During my Keynote Address at a Professional Development Symposium, I asked teams of the 130 participants to reflect on three aspects of successful teaching and learning and to identify a key characteristic for each. Here are the prompts that I gave them:

Questions – Take 2 minutes to think:

  1. About your own best learning experience:  What was the key characteristic in that learning environment?
  2. About your best teaching experience: What was the key characteristic you produced in the learning environment?
  3. About when you visit someone’s classroom and it just feels very productive – What is the key characteristic?

The responses were then inventoried and collected into 14 representative characteristics:

Passion/Enthusiasm/Energy, Peer Learning, Expertise, Relevance/Current, Flexibility/Variety, Supportive, Ability to Articulate, Praise Effort/Results, Level of Engagement, Don’t Embarrass/Put Down, Collective Decision Making, Humor, Active Learning, Caring

The majority of these characteristics are actually attributes of successful instructors (one aspect of a successful educational experience) as opposed to descriptions of the learners or environment (two other possible aspects). I realized that each of these characteristics can, however, be applied to any of the three aspects: Faculty-centered, Learner-centered, and Environment:

In other words, if you want LEARNERS who accept the responsibility of choice, the INSTRUCTOR needs to solicit input and the ENVIRONMENT needs to be geared toward consensus-building (through learning activities or even components of course/class structure). Do you see the potential here?

One of the sources of frustration I hear most often from faculty is that even when they know what they need to do, the burden of doing it ALL is overwhelming. Being passionate, enthusiastic, an expert, supportive, flexible, praising of results, engaged, accepting, and caring (to name just a few characteristics from the table and list) is a lot to ask from an instructor.

And it is. But as the table demonstrates, much of that ‘burden’ can be carried by a carefully crafted learning environment. You can create an ENVIRONMENT where the characteristic of “flexible” on the part of the INSTRUCTOR and the characteristic of “adaptable” on the part of the LEARNER is met through the use of a diverse set of learning activities.
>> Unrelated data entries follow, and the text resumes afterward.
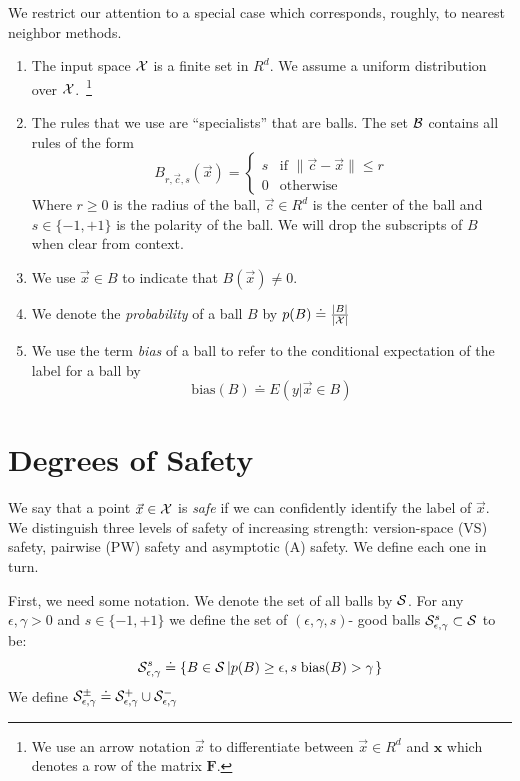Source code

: \documentclass{article}
\newcommand{\X}{{\cal X}}
\newcommand{\B}{{\cal B}}
\newcommand{\x}{\vec{x}}
\newcommand{\cc}{\vec{c}}
\renewcommand{\SS}{{\cal S}} %
\newcommand{\CC}{{\cal C}}  %
\newcommand{\vF}{\mathbf{F}}
\newcommand{\vx}{\mathbf{x}}
\newcommand{\bias}{\text{bias}}
\begin{document}
We restrict our attention to a special case which corresponds,
roughly, to nearest neighbor methods.
\begin{enumerate}
\item The input space $\X$ is a finite set in $R^d$. We assume a
  uniform distribution over $\X$.~\footnote{We use an arrow notation
    $\x$ to differentiate between $\x \in R^d$ and $\vx$ which denotes
    a row of the matrix $\vF$.}
  \item
    The rules that we use are ``specialists'' that are balls. The set
    $\B$ contains all rules of the form
    \[
    B_{r,\cc,s}(\x) =
    \begin{cases}
      s & \text{if } \| \cc- \x \| \leq r \\
    0 & \text{otherwise }
    \end{cases}
    \]
    Where $r \geq 0$ is the radius of the ball, $\cc \in R^d$ is the
    center of the ball and $s \in \{-1,+1\}$ is the polarity of the ball.
    We will drop the subscripts of $B$ when clear from context.
  \item
    We use $\x \in B$ to indicate that $B(\x) \neq 0$.
  \item
    We denote the {\em probability} of a ball $B$ by $p(B) \doteq
    \frac{|B|}{|\X|}$
  \item
    We use the term {\em bias} of a ball to refer to the conditional
    expectation of the label for a ball by
    $$
    \bias(B) \doteq E\left( y|\x \in B \right)
    $$
\end{enumerate}

\newcommand{\edge}{\gamma}
\newcommand{\SepsGamSig}{\SS_{\epsilon,\edge}^{s}}
\newcommand{\SepsGam}{\SS_{\epsilon,\edge}}
\newcommand{\SepsGamMinusSig}{\SS_{\epsilon,\edge}^{-s}}
\newcommand{\ConstrepsGamSig}{\CC_{\epsilon,\edge}^{s}}
\newcommand{\ConstrepsGam}{\CC_{\epsilon,\edge}}
\newcommand{\ConstrepsGamMinusSig}{\CC_{\epsilon,\edge}^{-s}}

\section{Degrees of Safety}
We say that a point $\x \in \X$ is {\em safe} if we can confidently identify
the label of $\x$. We distinguish three levels of safety of
increasing strength: version-space (VS) safety, pairwise (PW) safety and
asymptotic (A) safety. We define each one in turn.

First, we need some notation. We denote the set of all balls by $\SS$. For any $\epsilon,\edge>0$
and $s \in \{-1,+1\}$ we define the set of $(\epsilon,\edge,s)$-
good balls $\SepsGamSig \subset \SS$ to be:
\[
\SepsGamSig \doteq \left\{B \in \SS \left| p(B) \geq \epsilon,
s\; \bias(B) > \edge \right. \right\}
\]
We define $\SepsGam^{\pm} \doteq \SepsGam^{+} \cup \SepsGam^{-}$
\end{document}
It is possible to shift faculty perspectives from:

Faculty-centered (What am I doing to contribute to successful learning?)

To…

Learner-centered (What are my students learning and doing that contributes to their success?)

And…

the Environment (What does our learning environment contribute to student success?)

Willingness to engage in this kind of shift is absolutely critical if you want to move from one-one relationships to building a community of self-directed learners.